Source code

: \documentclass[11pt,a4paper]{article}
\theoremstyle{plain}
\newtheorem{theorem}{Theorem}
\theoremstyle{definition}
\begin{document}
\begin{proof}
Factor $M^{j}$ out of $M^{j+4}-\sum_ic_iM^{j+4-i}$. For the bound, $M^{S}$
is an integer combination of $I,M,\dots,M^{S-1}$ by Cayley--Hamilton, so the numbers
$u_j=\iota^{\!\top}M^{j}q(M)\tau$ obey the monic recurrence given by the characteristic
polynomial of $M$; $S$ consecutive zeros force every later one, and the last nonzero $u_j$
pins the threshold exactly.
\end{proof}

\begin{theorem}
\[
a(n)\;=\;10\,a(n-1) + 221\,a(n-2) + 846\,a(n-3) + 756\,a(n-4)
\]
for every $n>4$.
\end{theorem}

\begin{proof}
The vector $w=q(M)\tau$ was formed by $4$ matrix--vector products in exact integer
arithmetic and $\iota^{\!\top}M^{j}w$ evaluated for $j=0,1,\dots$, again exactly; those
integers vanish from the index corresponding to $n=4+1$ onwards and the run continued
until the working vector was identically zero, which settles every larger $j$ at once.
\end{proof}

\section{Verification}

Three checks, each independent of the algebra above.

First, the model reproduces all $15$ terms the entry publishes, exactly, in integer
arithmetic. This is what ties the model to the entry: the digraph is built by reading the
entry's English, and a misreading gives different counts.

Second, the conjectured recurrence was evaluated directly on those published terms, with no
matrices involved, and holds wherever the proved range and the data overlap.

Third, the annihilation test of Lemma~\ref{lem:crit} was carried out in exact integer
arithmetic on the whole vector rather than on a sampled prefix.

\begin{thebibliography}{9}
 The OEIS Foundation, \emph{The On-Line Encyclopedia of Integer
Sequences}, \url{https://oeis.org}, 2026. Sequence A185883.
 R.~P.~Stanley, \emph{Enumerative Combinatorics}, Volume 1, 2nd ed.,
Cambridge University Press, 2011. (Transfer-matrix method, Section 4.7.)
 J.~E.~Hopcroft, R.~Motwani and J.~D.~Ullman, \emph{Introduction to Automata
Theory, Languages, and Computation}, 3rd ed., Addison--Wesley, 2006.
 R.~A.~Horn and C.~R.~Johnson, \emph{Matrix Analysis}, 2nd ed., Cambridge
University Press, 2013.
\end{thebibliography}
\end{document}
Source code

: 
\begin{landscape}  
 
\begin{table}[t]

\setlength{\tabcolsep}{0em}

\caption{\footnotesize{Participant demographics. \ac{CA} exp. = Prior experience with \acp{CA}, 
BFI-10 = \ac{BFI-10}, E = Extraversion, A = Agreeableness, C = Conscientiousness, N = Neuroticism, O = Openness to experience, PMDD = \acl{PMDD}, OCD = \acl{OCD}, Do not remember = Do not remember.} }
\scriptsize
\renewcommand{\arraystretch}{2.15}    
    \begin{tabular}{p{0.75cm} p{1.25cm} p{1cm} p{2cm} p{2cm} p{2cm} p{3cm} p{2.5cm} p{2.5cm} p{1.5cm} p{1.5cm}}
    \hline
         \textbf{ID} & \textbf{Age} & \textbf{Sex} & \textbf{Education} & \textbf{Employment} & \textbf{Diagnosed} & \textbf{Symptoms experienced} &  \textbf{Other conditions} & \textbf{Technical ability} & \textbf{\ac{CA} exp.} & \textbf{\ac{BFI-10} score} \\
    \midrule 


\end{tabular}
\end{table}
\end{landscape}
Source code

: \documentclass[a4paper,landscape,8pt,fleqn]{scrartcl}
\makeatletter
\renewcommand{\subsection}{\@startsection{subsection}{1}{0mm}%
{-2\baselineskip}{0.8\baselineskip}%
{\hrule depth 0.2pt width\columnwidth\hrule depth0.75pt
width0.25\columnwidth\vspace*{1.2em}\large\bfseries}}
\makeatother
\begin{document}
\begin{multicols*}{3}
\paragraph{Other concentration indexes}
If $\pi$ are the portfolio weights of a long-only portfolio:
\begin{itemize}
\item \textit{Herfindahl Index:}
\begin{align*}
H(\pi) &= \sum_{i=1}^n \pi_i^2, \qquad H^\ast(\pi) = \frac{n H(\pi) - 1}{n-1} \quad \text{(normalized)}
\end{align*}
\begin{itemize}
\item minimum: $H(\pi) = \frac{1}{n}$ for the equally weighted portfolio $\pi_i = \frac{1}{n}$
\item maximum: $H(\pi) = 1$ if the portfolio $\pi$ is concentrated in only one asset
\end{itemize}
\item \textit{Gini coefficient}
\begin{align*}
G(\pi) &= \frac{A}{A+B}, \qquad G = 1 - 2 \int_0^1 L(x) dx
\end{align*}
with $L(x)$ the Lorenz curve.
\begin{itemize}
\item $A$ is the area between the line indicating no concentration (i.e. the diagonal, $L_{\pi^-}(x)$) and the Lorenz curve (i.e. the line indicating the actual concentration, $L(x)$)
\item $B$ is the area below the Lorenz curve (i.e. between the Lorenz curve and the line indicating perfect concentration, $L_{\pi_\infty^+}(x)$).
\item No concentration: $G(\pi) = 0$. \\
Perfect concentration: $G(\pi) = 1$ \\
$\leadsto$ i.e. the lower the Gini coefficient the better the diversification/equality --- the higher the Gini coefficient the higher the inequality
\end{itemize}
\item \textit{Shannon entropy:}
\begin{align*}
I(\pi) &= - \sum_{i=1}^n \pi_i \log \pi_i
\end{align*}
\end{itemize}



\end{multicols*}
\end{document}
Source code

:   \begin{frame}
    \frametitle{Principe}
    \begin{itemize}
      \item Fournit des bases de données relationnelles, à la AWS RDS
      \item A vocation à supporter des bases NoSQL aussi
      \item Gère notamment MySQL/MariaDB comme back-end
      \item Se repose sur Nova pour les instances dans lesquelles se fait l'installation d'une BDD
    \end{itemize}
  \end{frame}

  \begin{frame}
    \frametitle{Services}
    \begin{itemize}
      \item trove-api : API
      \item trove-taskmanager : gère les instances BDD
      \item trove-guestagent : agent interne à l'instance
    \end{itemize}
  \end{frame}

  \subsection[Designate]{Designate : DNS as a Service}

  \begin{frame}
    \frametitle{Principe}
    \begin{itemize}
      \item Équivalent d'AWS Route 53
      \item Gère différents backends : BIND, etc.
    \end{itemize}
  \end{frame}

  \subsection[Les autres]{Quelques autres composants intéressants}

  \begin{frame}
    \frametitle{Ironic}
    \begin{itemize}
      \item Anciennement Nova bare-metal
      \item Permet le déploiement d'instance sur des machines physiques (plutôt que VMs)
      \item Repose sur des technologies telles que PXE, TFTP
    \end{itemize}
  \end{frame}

========================================================================

Prompt ->
Please transcribe the material line by line, exactly, from its opening line through the line that contains "is an integer".

The answer ->
Source code

: \documentclass[11pt,a4paper]{article}
\theoremstyle{plain}
\newtheorem{theorem}{Theorem}
\theoremstyle{definition}
\begin{document}
\begin{proof}
Factor $M^{j}$ out of $M^{j+4}-\sum_ic_iM^{j+4-i}$. For the bound, $M^{S}$
is an integer combination of $I,M,\dots,M^{S-1}$ by Cayley--Hamilton, so the numbers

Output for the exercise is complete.